Лютик, почувствовав недоброе, тоже встала.
— Это правда! — кричала Анюта, замахиваясь подушкой.
На Лёлю посыпались удары.
— Вот тебе за Степанова! Вот тебе за вальс!
Лёля защищалась, закрываясь от подушки руками, а Лютик стояла возле её кровати и, с удивлением гладя на обеих своих подруг, улыбалась глупой, беспомощной улыбкой.
— Девочки, прекратите! — начала она жалобно умолять их. — Я сейчас расплачусь!
Ей было жалко их обеих, и слёзы и впрямь уже наворачивались у неё на глазах. Наконец, не в силах более наблюдать эту сцену, она перешла к решительным действиям и начала оттаскивать Анюту от кровати Лёли. В тот же момент скрипнула дверь и на пороге дортуара показалась фигура Пинчера.
— Что здесь происходит?! — громко крикнула классная дама в темноту и включила свет, но девочки уже успели забраться под одеяла. — Немедленно всем спать!

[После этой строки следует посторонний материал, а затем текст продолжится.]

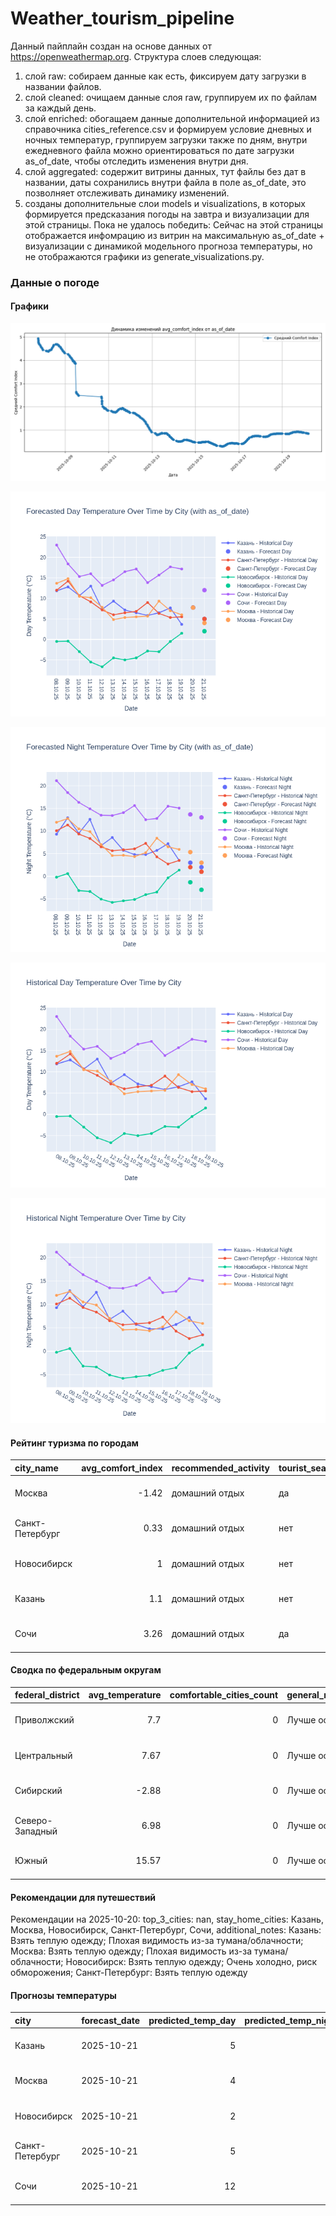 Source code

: # Weather_tourism_pipeline
Данный пайплайн создан на основе данных от https://openweathermap.org.
Структура слоев следующая:
  1) слой raw: 
  собираем данные как есть, фиксируем дату загрузки в названии файлов.
  2) слой cleaned:
  очищаем данные слоя raw, группируем их по файлам за каждый день.
  3) слой enriched:
  обогащаем данные дополнительной информацией из справочника cities_reference.csv и формируем условие дневных и ночных температур,
  группируем загрузки также по дням, внутри ежедневного файла можно ориентироваться по дате загрузки as_of_date, чтобы отследить изменения внутри дня.
  4) слой aggregated:
   содержит витрины данных, тут файлы без дат в названии, даты сохранились внутри файла в поле as_of_date, это позволняет отслеживать динамику изменений.
  6) созданы дополнительные слои models и visualizations, в которых формируется предсказания погоды на завтра и визуализации для этой страницы.
  Пока не удалось победить: Сейчас на этой страницы отображается инфомрацию из витрин на максимальную as_of_date + визуализации с динамикой модельного прогноза температуры, 
  но не отображаются графики из generate_visualizations.py.
<!-- WEATHER DATA START -->
### Данные о погоде

#### Графики
![Comfort Index Trend](data/visualizations/comfort_index_trend.png)

![Forecasted Day Temperature](data/visualizations/forecasted_day_temperature.png)

![Forecasted Night Temperature](data/visualizations/forecasted_night_temperature.png)

![Historical Day Temperature](data/visualizations/historical_day_temperature.png)

![Historical Night Temperature](data/visualizations/historical_night_temperature.png)

#### Рейтинг туризма по городам
| city_name       |   avg_comfort_index | recommended_activity   | tourist_season_match   | tourism_season   | tour_recommendation       | as_of_date          |
|:----------------|--------------------:|:-----------------------|:-----------------------|:-----------------|:--------------------------|:--------------------|
| Москва          |               -1.42 | домашний отдых         | да                     | Круглогодично    | домашний отдых в сезон    | 2025-10-20 04:29:00 |
| Санкт-Петербург |                0.33 | домашний отдых         | нет                    | Май-Сентябрь     | домашний отдых вне сезона | 2025-10-20 04:29:00 |
| Новосибирск     |                1    | домашний отдых         | нет                    | Июнь-Август      | домашний отдых вне сезона | 2025-10-20 04:29:00 |
| Казань          |                1.1  | домашний отдых         | нет                    | Май-Сентябрь     | домашний отдых вне сезона | 2025-10-20 04:29:00 |
| Сочи            |                3.26 | домашний отдых         | да                     | Май-Октябрь      | домашний отдых в сезон    | 2025-10-20 04:29:00 |

#### Сводка по федеральным округам
| federal_district   |   avg_temperature |   comfortable_cities_count | general_recommendation   | as_of_date          |
|:-------------------|------------------:|---------------------------:|:-------------------------|:--------------------|
| Приволжский        |              7.7  |                          0 | Лучше остаться дома      | 2025-10-20 04:29:00 |
| Центральный        |              7.67 |                          0 | Лучше остаться дома      | 2025-10-20 04:29:00 |
| Сибирский          |             -2.88 |                          0 | Лучше остаться дома      | 2025-10-20 04:29:00 |
| Северо-Западный    |              6.98 |                          0 | Лучше остаться дома      | 2025-10-20 04:29:00 |
| Южный              |             15.57 |                          0 | Лучше остаться дома      | 2025-10-20 04:29:00 |

#### Рекомендации для путешествий
Рекомендации на 2025-10-20: top_3_cities: nan, stay_home_cities: Казань, Москва, Новосибирск, Санкт-Петербург, Сочи, additional_notes: Казань: Взять теплую одежду; Плохая видимость из-за тумана/облачности; Москва: Взять теплую одежду; Плохая видимость из-за тумана/облачности; Новосибирск: Взять теплую одежду; Очень холодно, риск обморожения; Санкт-Петербург: Взять теплую одежду

#### Прогнозы температуры
| city            | forecast_date   |   predicted_temp_day |   predicted_temp_night | model_type       | as_of_date          |
|:----------------|:----------------|---------------------:|-----------------------:|:-----------------|:--------------------|
| Казань          | 2025-10-21      |                    5 |                      2 | LinearRegression | 2025-10-20 04:29:12 |
| Москва          | 2025-10-21      |                    4 |                      3 | LinearRegression | 2025-10-20 04:29:12 |
| Новосибирск     | 2025-10-21      |                    2 |                     -3 | LinearRegression | 2025-10-20 04:29:12 |
| Санкт-Петербург | 2025-10-21      |                    5 |                      1 | LinearRegression | 2025-10-20 04:29:12 |
| Сочи            | 2025-10-21      |                   12 |                     13 | LinearRegression | 2025-10-20 04:29:12 |


<!-- WEATHER DATA END -->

Пинчер удалилась, но ещё долго после её ухода девочки неспокойно ворочались в постелях. Лёля лежала с открытыми глазами и задумчиво глядела на полоску дежурного света, кравшегося из коридора под дверь. Ярость Анюты казалась ей смешной и ничуть её не сердила. Лицеист Степанов ни капельки её не интересовал, и она легко могла уступить его даже Анюте…
3
Преподаватель истории Сергей Львович Богомазов, постукивая указкой по растопыренным пальцам левой руки, перекатывал глазки-бусинки от одной институтки к другой. Под его липучим взглядом девочки конфузились и опускали головы: всем было известно, что у Богомазова имелось особое чутьё на институток, не выучивших урок.
— Итак, барышни, сейчас мы выясним, культ какого божества преобладал у древних славян-язычников, — сказал Богомазов. — На этот вопрос ответит нам…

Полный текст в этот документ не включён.